Member of the European Parliament
- Incumbent
- Assumed office 16 July 2024
- Constituency: France

Personal details
- Born: 24 August 1982 (age 43) Toulouse, France
- Party: The Republicans
- Other political affiliations: FNSEA
- Education: Sciences Po ESSEC Business School

= Céline Imart =

French cereal farmer, trade unionist, and politician (born 1982)

Céline Imart (born 24 August 1982) is a French cereal farmer, trade unionist, and politician of The Republicans (LR) who has been serving as a member of the European Parliament since 2024.

==Early career==
For two years, Imart worked as CFO of a Bolloré subsidiary in Santiago, Chile. On her return to France, she joined the Paris office of consulting firm PwC.

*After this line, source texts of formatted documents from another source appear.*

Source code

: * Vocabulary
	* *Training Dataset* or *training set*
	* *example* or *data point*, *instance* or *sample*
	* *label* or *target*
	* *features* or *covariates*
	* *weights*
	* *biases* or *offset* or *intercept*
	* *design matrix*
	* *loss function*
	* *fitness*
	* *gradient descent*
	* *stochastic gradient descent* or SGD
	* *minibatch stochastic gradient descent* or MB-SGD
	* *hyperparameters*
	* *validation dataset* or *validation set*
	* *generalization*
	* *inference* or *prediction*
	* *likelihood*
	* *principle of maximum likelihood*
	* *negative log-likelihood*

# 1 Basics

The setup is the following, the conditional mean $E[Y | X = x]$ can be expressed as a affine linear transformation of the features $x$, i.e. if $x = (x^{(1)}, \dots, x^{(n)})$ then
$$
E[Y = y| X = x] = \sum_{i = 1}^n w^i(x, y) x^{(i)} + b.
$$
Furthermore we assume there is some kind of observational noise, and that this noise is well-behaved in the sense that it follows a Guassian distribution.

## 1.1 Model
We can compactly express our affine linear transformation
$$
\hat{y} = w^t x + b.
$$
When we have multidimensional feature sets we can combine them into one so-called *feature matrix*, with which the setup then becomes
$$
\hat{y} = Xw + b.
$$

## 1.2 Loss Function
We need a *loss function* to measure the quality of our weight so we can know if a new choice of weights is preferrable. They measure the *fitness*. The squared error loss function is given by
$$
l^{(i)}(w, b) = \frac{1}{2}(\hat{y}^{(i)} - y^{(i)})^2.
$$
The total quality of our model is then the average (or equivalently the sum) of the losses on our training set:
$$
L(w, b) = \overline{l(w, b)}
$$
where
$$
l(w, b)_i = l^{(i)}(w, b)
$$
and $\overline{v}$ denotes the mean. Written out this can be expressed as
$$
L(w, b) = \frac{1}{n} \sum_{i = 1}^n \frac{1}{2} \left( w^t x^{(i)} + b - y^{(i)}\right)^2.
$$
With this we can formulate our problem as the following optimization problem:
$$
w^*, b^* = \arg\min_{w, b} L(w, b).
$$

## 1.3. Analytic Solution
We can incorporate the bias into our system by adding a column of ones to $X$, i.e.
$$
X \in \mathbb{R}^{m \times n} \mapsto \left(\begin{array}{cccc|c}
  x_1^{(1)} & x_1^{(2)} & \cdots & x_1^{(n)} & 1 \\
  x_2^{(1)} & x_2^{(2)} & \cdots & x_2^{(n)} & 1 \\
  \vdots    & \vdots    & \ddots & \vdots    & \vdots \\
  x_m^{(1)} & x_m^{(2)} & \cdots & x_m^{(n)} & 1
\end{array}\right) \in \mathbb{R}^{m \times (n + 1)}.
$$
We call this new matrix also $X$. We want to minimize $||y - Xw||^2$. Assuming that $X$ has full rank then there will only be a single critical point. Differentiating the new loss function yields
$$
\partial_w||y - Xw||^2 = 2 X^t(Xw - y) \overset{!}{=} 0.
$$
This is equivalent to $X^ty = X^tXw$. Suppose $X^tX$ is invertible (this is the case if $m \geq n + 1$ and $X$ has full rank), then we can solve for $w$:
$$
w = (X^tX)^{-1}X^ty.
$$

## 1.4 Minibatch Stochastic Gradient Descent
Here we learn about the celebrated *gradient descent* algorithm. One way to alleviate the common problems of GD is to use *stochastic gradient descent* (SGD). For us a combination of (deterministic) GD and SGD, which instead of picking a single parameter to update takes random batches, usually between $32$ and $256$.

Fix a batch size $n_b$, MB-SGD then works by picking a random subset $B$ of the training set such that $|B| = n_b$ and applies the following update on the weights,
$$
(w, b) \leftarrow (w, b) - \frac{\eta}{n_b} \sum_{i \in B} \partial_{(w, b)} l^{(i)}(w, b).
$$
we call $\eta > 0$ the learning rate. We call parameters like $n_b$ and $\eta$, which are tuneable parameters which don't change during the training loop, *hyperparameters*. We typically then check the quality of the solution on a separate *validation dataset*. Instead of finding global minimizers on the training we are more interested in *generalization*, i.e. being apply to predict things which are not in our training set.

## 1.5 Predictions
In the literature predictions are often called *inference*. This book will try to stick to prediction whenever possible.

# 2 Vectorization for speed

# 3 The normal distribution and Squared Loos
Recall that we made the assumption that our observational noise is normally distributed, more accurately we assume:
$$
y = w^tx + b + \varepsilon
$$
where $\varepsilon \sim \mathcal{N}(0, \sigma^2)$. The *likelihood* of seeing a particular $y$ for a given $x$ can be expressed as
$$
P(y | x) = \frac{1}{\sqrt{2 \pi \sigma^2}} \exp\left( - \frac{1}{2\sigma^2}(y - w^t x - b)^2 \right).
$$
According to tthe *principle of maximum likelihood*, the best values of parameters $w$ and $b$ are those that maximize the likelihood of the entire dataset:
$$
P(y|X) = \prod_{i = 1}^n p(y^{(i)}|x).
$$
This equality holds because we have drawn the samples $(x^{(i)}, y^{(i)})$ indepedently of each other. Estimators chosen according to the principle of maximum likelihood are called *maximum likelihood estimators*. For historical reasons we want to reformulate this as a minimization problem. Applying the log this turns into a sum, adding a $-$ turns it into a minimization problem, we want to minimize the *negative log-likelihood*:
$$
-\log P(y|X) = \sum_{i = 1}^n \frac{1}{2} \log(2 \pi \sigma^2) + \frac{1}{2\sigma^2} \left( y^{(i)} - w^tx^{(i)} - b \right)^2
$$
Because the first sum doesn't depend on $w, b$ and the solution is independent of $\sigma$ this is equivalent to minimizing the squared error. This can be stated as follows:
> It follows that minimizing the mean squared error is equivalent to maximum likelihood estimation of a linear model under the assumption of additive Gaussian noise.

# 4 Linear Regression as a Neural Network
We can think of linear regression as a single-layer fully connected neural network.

In 2011, Imart took over her family's farm in Aguts.

==Political career==
Imart was a member of the agriculture group of the Economic, Social and Environmental Council from 2010 to 2015, and served as vice president of Jeunes Agriculteurs from 2014 to 2018.

In March 2024, Imart was appointed campaign director of LR for the European elections, alongside François-Xavier Bellamy and Othman Nasrou.

In the European Parliament, Imart has been serving on the Committee on International Trade and the Committee on Agriculture and Rural Development. In addition to her committee assignments, she is part of the parliament's delegation to the Euro-Latin American Parliamentary Assembly.